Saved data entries
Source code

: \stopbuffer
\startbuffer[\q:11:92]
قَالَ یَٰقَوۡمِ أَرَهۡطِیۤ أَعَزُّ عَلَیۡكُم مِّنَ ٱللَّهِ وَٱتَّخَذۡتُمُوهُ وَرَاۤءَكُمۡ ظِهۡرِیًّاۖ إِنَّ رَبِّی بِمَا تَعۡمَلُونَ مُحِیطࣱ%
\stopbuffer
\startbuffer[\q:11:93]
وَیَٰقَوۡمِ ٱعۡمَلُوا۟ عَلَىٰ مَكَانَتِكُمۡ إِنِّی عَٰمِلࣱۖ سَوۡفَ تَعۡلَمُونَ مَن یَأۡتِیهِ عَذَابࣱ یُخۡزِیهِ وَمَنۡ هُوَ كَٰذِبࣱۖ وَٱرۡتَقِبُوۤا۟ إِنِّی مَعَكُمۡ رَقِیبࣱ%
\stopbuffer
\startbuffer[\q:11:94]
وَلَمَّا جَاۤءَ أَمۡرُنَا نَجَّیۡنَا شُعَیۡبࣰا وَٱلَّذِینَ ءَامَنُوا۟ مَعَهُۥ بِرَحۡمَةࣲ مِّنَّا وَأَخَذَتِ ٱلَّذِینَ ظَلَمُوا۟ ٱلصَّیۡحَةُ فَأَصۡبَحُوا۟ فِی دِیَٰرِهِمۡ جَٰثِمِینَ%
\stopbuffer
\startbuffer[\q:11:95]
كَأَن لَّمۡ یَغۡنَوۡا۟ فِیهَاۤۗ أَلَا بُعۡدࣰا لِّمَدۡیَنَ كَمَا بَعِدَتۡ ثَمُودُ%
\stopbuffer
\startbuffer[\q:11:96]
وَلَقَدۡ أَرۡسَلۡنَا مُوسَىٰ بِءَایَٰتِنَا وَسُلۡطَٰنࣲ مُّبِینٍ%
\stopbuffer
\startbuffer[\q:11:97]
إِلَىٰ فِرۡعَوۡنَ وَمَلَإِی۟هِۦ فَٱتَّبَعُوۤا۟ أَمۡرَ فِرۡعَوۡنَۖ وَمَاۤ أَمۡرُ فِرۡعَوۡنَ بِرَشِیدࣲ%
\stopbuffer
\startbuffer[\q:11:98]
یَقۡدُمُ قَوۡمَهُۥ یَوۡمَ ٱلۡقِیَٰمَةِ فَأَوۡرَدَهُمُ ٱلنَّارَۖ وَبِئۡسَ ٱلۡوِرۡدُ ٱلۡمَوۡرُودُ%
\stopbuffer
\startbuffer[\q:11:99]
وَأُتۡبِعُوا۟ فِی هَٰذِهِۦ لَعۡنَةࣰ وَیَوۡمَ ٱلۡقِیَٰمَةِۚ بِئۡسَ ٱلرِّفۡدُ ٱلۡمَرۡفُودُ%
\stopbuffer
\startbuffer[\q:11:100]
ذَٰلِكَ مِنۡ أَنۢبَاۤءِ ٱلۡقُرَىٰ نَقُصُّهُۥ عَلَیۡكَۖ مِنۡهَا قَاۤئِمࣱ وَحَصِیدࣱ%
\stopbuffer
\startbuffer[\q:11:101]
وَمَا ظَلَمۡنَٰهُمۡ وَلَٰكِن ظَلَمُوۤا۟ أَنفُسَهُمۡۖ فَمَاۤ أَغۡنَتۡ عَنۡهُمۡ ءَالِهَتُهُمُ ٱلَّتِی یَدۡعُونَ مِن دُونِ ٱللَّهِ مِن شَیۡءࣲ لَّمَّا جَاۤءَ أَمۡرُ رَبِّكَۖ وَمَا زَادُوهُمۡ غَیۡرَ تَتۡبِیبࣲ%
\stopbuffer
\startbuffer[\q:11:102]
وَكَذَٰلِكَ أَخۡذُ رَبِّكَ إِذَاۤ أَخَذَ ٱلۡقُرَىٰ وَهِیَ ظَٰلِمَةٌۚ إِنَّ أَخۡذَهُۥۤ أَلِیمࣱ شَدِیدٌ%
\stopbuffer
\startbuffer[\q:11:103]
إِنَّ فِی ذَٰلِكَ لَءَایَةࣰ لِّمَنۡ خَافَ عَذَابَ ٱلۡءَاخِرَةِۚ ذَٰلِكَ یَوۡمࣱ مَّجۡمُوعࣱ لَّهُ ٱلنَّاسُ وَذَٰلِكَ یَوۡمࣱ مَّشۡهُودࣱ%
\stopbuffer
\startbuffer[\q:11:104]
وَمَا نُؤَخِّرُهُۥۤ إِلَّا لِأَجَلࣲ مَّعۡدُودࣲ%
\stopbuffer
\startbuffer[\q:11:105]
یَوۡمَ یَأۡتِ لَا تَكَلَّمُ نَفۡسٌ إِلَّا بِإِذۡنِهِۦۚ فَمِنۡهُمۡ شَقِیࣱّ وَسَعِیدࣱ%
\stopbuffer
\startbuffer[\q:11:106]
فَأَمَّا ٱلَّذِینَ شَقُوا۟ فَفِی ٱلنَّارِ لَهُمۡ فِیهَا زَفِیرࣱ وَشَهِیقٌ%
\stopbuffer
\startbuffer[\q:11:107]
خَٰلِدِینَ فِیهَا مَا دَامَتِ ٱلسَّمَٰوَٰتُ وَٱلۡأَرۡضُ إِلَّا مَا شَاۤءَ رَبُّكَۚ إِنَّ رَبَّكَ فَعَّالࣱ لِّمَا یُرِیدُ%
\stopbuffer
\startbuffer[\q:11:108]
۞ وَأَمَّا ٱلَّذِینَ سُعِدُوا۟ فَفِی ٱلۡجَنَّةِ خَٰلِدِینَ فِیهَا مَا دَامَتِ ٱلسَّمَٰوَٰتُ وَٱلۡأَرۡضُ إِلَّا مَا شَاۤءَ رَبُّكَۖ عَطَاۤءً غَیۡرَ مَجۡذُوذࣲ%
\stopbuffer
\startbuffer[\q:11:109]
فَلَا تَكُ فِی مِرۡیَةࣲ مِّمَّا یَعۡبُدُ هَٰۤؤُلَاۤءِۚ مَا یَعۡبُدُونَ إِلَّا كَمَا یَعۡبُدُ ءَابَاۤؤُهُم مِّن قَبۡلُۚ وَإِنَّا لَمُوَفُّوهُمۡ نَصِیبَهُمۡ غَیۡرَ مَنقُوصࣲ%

--

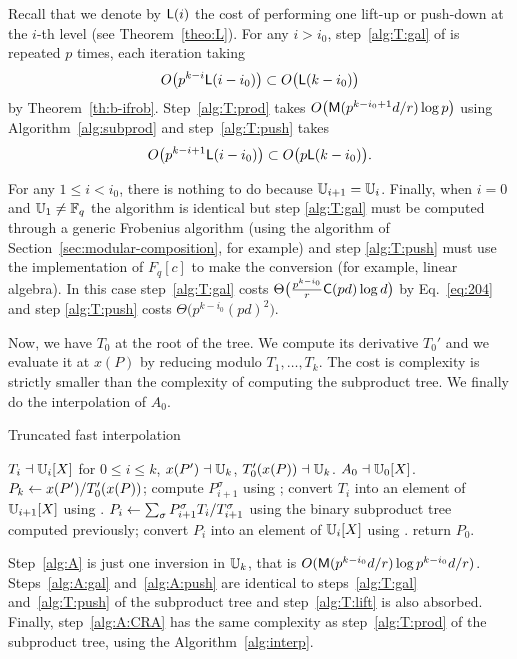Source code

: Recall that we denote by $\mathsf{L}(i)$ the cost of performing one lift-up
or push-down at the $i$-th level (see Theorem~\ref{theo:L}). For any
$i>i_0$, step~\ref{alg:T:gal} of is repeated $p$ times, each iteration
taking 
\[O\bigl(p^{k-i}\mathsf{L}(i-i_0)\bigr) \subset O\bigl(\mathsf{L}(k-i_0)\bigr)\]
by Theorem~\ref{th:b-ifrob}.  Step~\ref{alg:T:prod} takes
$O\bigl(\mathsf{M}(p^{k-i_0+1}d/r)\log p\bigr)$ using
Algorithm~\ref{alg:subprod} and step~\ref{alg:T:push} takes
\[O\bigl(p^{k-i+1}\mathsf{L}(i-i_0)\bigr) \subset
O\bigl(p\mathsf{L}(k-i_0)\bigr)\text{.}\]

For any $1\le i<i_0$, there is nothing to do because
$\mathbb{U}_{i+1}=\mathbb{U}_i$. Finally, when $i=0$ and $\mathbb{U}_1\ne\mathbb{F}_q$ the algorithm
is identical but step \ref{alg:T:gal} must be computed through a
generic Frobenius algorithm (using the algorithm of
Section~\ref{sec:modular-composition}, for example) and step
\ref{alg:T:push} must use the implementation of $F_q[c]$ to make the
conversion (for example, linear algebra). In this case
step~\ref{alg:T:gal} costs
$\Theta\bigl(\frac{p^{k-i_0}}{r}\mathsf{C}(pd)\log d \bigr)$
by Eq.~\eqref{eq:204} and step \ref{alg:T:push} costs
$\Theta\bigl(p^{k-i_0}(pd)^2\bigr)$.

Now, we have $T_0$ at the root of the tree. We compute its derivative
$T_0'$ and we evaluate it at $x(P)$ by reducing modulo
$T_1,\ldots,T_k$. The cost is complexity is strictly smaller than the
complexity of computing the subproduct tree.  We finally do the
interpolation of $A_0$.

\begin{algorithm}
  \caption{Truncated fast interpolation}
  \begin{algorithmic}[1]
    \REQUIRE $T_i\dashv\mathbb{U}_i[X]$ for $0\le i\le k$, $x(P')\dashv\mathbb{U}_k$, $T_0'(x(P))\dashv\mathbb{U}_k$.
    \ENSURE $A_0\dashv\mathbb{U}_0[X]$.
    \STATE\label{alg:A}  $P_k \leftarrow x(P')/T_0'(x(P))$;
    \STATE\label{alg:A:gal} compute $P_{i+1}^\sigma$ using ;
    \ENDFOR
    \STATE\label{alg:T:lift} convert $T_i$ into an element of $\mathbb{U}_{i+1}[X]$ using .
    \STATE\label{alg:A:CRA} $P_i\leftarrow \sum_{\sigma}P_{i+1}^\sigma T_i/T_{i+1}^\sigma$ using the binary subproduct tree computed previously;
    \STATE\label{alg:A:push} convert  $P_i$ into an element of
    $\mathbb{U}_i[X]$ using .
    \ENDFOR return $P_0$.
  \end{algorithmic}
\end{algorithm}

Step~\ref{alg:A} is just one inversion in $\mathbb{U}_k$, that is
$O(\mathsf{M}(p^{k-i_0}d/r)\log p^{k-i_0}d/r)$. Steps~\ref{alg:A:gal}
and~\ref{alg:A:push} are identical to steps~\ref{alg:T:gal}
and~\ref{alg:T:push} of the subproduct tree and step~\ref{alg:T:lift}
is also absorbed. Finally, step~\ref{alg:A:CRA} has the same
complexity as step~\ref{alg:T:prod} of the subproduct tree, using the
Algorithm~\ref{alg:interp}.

▶ _WHAT YOU SHOULD DO_
Where a line in the data contains the string "mathbb", add it to your count, and give only the final number.

▶ _RESPONSE TO THIS EXERCISE_
6